Tuttavia, le minacce di lasciare l’organizzazione internazionale potrebbero suonare vuote. Secondo Azer Gasimli, direttore dell’Istituto di gestione politica di Baku, “se le intenzioni [del governo] fossero state vere, lo avrebbe fatto subito. Cercheranno di ingannare nuovamente i politici europei, promettendo che risolveranno i problemi, di guadagnare tempo per vedere l’esito della guerra in corso in Ucraina. Ma questa volta non sarà possibile ingannare l’Occidente”.

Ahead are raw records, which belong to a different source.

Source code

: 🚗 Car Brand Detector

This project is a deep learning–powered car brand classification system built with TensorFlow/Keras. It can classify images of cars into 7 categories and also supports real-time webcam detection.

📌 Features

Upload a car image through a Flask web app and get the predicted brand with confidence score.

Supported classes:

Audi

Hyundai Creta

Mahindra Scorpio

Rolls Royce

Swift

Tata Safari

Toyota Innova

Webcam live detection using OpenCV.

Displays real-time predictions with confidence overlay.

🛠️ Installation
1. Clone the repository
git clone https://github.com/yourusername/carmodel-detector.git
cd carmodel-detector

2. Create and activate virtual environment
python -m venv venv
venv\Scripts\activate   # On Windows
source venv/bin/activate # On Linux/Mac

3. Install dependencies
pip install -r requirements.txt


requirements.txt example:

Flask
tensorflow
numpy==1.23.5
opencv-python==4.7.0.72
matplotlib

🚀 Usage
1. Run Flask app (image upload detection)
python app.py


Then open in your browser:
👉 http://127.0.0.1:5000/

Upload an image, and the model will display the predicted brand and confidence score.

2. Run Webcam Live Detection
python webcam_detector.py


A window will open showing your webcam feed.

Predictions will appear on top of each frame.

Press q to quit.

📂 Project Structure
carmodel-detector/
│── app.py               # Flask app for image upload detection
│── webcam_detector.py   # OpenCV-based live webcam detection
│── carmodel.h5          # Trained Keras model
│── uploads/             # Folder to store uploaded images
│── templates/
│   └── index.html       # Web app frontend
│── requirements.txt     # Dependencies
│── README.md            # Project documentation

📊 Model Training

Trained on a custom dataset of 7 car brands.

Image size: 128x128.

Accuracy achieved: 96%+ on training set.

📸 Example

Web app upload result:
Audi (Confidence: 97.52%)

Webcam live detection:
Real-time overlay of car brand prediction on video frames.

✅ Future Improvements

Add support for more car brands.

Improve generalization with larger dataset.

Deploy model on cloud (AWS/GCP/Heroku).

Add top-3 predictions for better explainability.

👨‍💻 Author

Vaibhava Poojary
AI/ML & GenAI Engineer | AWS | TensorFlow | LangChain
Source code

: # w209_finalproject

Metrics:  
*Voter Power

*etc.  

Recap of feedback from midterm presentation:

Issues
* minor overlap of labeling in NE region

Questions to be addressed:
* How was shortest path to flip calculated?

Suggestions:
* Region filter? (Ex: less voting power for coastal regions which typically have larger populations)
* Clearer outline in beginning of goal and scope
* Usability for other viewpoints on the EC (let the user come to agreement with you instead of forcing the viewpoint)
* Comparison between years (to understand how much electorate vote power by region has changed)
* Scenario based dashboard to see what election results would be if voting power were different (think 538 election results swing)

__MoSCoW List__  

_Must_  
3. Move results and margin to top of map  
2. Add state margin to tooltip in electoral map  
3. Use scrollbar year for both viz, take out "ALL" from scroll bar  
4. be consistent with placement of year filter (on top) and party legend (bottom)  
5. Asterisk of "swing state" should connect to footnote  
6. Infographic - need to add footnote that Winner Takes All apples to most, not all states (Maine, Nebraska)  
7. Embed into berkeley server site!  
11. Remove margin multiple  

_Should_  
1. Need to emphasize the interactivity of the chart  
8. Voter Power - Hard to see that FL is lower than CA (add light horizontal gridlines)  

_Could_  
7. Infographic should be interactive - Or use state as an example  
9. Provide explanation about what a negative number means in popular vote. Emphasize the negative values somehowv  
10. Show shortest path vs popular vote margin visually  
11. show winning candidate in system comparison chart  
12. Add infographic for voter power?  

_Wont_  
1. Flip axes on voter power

“Lasciare l’organizzazione avrebbe un impatto negativo sull’Azerbaijan”, ha detto l’attivista per i diritti umani Anar Mammadli, che è anche a capo di un’organizzazione indipendente di osservazione elettorale a Baku. “L’Azerbaijan è firmatario di diversi documenti del Consiglio d’Europa e ha accordi di cooperazione con diverse strutture [del Consiglio d’Europa]. Pertanto, l’uscita avrà delle conseguenze”, ha aggiunto.
Il voto è significativo in quanto, per la prima volta, il posto dell’Azerbaijan all’interno dell’istituzione è stato messo in discussione sulla base della violazione dei valori del Consiglio d’Europa. Nelle sue ultime parole prima del voto Morgens Jensen, autore del rapporto e membro del Comitato di monitoraggio, ha affermato che il voto era “necessario” perché l’Azerbaijan non è riuscito a garantire lo stato di diritto, la democrazia e i diritti umani: i valori fondamentali rappresentati dal Consiglio d’Europa.
Nel gennaio 2006 c’era stato un altro tentativo di sospendere la delegazione del paese perché l’Azerbaijan non è riuscito a garantire un ambiente elettorale “in linea con gli standard europei”, ma il voto era fallito con un margine ristretto, 24 contrari e 22 a favore.